In the data below, find each line containing the string "multimedia" and return it.
****
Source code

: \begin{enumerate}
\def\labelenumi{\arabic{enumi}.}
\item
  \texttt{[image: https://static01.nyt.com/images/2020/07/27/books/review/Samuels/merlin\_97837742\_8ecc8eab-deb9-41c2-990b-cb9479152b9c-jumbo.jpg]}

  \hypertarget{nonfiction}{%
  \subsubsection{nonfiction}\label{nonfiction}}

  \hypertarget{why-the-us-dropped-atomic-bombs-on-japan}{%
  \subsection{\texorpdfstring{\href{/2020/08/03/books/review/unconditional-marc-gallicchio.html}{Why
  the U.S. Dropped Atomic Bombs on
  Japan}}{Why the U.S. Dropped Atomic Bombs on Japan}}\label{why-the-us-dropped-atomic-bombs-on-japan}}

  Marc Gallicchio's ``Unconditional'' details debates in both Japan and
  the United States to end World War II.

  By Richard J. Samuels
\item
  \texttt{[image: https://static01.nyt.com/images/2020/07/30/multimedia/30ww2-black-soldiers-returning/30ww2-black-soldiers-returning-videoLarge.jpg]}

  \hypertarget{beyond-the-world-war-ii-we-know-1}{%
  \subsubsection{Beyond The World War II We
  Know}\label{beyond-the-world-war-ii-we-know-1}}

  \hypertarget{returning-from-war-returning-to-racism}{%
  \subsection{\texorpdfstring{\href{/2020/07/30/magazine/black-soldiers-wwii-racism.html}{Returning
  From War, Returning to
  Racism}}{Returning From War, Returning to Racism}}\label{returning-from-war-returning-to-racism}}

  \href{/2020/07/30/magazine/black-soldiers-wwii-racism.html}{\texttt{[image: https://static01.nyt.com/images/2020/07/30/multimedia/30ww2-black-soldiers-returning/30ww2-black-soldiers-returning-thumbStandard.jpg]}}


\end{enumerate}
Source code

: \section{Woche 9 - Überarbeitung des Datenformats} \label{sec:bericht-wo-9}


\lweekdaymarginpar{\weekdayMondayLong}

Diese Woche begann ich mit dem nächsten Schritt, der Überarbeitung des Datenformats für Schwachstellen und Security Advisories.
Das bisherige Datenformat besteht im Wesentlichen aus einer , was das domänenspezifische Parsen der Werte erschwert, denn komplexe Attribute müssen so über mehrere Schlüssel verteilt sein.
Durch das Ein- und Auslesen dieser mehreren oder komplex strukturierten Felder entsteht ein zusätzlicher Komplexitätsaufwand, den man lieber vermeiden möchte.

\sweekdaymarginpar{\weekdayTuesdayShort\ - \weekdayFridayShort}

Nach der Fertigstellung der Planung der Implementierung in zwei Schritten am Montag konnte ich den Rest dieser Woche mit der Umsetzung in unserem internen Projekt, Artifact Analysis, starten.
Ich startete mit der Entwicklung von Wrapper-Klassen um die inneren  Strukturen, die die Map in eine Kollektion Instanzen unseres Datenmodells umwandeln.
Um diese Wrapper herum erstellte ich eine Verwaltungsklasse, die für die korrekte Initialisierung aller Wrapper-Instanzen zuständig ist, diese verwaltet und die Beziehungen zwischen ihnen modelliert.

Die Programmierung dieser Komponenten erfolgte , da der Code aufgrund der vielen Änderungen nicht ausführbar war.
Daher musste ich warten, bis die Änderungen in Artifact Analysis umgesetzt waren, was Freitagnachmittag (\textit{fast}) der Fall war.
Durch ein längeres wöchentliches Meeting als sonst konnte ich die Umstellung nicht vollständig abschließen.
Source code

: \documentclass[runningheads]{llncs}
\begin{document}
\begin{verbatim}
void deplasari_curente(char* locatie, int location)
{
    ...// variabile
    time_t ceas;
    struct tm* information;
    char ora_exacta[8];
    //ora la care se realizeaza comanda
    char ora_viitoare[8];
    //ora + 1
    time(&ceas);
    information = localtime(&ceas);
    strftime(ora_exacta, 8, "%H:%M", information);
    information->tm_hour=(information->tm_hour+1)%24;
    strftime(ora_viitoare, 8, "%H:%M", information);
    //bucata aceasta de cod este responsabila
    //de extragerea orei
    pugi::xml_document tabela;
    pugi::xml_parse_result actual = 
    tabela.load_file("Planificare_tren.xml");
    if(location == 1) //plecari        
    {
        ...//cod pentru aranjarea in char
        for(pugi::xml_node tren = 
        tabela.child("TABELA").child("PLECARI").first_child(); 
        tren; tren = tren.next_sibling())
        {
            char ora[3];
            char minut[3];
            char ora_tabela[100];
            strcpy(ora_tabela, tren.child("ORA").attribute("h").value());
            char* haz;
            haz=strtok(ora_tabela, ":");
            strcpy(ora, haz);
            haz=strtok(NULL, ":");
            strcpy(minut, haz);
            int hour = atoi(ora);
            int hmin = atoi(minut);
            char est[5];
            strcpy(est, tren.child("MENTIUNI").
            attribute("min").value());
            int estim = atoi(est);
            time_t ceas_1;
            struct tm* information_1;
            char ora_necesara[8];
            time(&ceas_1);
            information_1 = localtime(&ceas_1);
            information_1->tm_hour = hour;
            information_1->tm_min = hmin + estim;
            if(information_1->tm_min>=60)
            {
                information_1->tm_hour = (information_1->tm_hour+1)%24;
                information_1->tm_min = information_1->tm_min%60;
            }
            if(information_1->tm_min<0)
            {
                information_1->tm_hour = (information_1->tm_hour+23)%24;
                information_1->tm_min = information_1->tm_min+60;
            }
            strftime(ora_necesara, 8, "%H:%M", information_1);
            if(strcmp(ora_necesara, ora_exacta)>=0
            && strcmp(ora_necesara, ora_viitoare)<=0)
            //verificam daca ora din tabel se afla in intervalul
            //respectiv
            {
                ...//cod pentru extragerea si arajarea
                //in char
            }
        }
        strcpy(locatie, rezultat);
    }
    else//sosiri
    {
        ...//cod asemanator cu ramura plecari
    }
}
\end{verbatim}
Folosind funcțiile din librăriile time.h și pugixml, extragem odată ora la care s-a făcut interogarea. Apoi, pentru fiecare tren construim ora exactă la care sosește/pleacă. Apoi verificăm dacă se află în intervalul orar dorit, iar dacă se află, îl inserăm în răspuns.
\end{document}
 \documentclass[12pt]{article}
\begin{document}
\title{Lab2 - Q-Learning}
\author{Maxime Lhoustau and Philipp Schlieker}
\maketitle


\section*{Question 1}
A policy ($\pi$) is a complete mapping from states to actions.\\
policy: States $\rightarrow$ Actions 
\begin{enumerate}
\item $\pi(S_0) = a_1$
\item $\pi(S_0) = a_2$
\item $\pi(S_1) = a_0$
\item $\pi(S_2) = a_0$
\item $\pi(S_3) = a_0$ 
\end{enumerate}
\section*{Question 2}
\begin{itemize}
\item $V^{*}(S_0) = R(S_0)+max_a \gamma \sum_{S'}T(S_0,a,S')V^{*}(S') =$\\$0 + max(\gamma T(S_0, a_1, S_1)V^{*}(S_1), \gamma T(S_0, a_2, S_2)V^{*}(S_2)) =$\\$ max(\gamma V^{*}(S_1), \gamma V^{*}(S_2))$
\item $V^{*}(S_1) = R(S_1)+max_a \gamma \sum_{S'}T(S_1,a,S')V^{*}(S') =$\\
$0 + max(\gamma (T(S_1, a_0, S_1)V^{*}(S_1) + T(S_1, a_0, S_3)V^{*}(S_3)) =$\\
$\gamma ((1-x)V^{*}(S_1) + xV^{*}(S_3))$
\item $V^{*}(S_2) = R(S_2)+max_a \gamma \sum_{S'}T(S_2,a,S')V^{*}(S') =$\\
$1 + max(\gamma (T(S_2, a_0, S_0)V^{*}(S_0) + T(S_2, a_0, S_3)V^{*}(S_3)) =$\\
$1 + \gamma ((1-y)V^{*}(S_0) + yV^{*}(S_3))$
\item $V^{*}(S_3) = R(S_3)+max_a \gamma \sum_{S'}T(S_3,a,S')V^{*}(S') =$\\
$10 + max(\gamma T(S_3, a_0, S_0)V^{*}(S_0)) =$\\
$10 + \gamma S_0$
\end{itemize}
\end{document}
****
## Task response
  \texttt{[image: https://static01.nyt.com/images/2020/07/30/multimedia/30ww2-black-soldiers-returning/30ww2-black-soldiers-returning-videoLarge.jpg]}
  \href{/2020/07/30/magazine/black-soldiers-wwii-racism.html}{\texttt{[image: https://static01.nyt.com/images/2020/07/30/multimedia/30ww2-black-soldiers-returning/30ww2-black-soldiers-returning-thumbStandard.jpg]}}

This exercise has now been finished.